The center of the asymptotic Hecke category and unipotent character sheaves
Liam Rogel, Ulrich Thiel
TL;DR
The paper advances a program to categorify Lusztig’s asymptotic Hecke algebras for Coxeter groups by constructing and analyzing the asymptotic Hecke category from Soergel bimodules, and then identifying its Drinfeld center with modular tensor categories that generalize unipotent character sheaves to non-crystallographic cases. A key methodological tool is H-reduction, which reduces center computations from a J-cell to an H-cell, enabling explicit identifications with categories like Coh$_G(X\times X)$ and their centers, and linking the S-matrix to Lusztig’s Fourier matrices.

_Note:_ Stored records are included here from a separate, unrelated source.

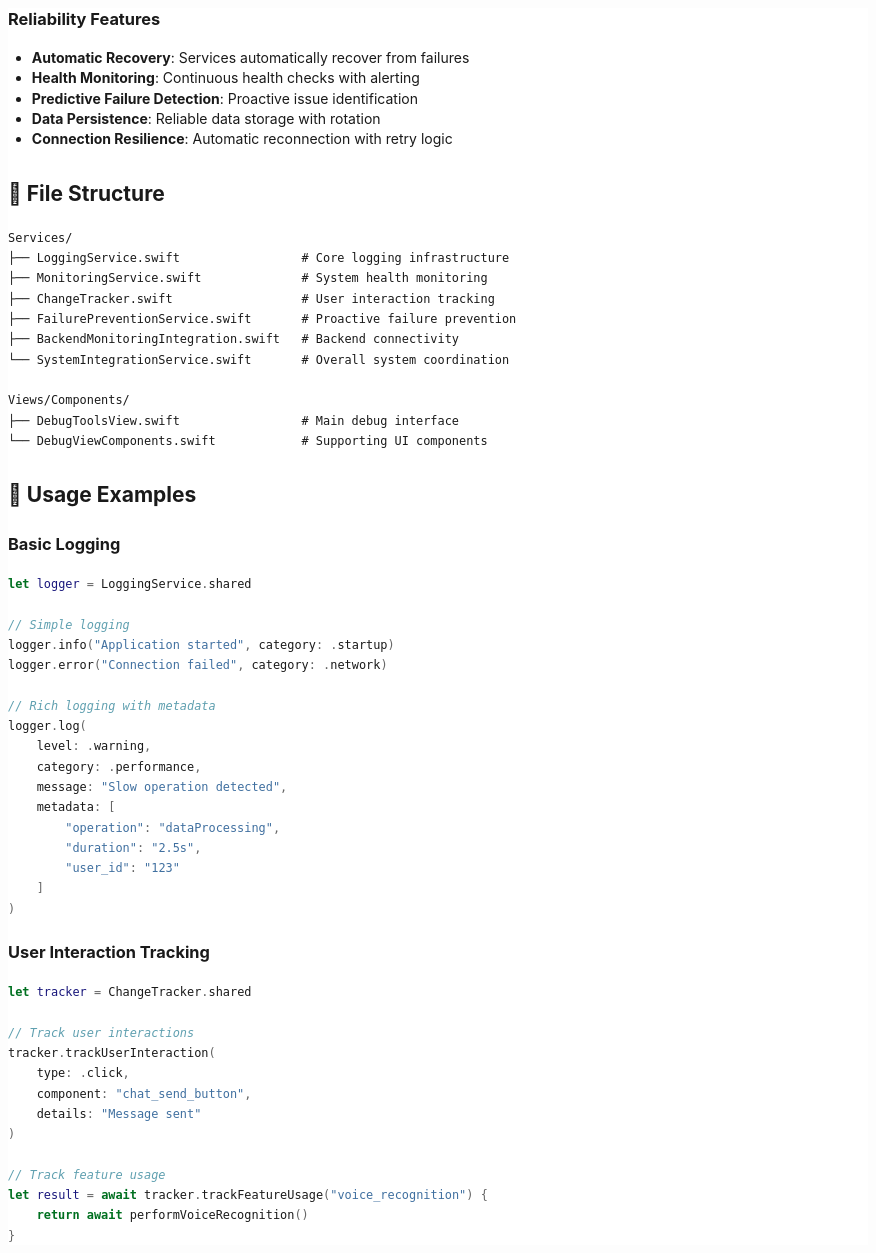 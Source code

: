### Reliability Features
- **Automatic Recovery**: Services automatically recover from failures
- **Health Monitoring**: Continuous health checks with alerting
- **Predictive Failure Detection**: Proactive issue identification
- **Data Persistence**: Reliable data storage with rotation
- **Connection Resilience**: Automatic reconnection with retry logic

## 📁 File Structure

```
Services/
├── LoggingService.swift                 # Core logging infrastructure
├── MonitoringService.swift              # System health monitoring
├── ChangeTracker.swift                  # User interaction tracking
├── FailurePreventionService.swift       # Proactive failure prevention
├── BackendMonitoringIntegration.swift   # Backend connectivity
└── SystemIntegrationService.swift       # Overall system coordination

Views/Components/
├── DebugToolsView.swift                 # Main debug interface
└── DebugViewComponents.swift            # Supporting UI components
```

## 🚀 Usage Examples

### Basic Logging
```swift
let logger = LoggingService.shared

// Simple logging
logger.info("Application started", category: .startup)
logger.error("Connection failed", category: .network)

// Rich logging with metadata
logger.log(
    level: .warning,
    category: .performance,
    message: "Slow operation detected",
    metadata: [
        "operation": "dataProcessing",
        "duration": "2.5s",
        "user_id": "123"
    ]
)
```

### User Interaction Tracking
```swift
let tracker = ChangeTracker.shared

// Track user interactions
tracker.trackUserInteraction(
    type: .click,
    component: "chat_send_button",
    details: "Message sent"
)

// Track feature usage
let result = await tracker.trackFeatureUsage("voice_recognition") {
    return await performVoiceRecognition()
}
```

The authors prove Lusztig’s conjecture for dihedral groups and obtain substantial progress for cells in $H_3$ and $H_4$, with a detailed treatment of the dihedral case via the adjoint Verlinde category and Temperley–Lieb data. They also extend considerations to certain infinite Coxeter groups with finite cells, showing that centers often reduce to known fusion/categorical data and thus yield concrete S-matrices consistent with Fourier-transform-type matrices. Overall, the work provides a cohesive framework connecting asymptotic Hecke categories, their centers, and (unipotent) character-like sheaf theories across crystallographic and non-crystallographic contexts, enriching the understanding of spetses and modular tensor structures in this setting.
Abstract
In 2015, Lusztig [Bull. Inst. Math. Acad. Sin. (N.S.)10(2015), no.1, 1-72] showed that for a connected reductive group over an algebraic closure of a finite field the associated (geometric) Hecke category admits a truncation in a two-sided Kazhdan--Lusztig cell, making it a categorification of the asymptotic algebra (J-ring), and that the categorical center of this "asymptotic Hecke category" is equivalent to the category of unipotent character sheaves supported in the cell. Subsequently, Lusztig noted that an asymptotic Hecke category can be constructed for any finite Coxeter group using Soergel bimodules. Lusztig conjectured that the centers of these categories are modular tensor categories (which was then proven by Elias and Williamson) and that for non-crystallographic finite Coxeter groups the S-matrices coincide with the Fourier matrices that were constructed in the 1990s by Lusztig, Malle, and Broué--Malle. If the conjecture is true, the centers may be considered as categories of "unipotent character sheaves" for non-crystallographic finite Coxeter groups. In this paper, we show that the conjecture is true for dihedral groups and for some (we cannot resolve all) cells of H3 and H4. The key ingredient is the method of H-reduction and the identification of the (reduced) asymptotic Hecke category with known categories whose center is already known as well. We conclude by studying the asymptotic Hecke category and its center for some infinite Coxeter groups with a finite cell.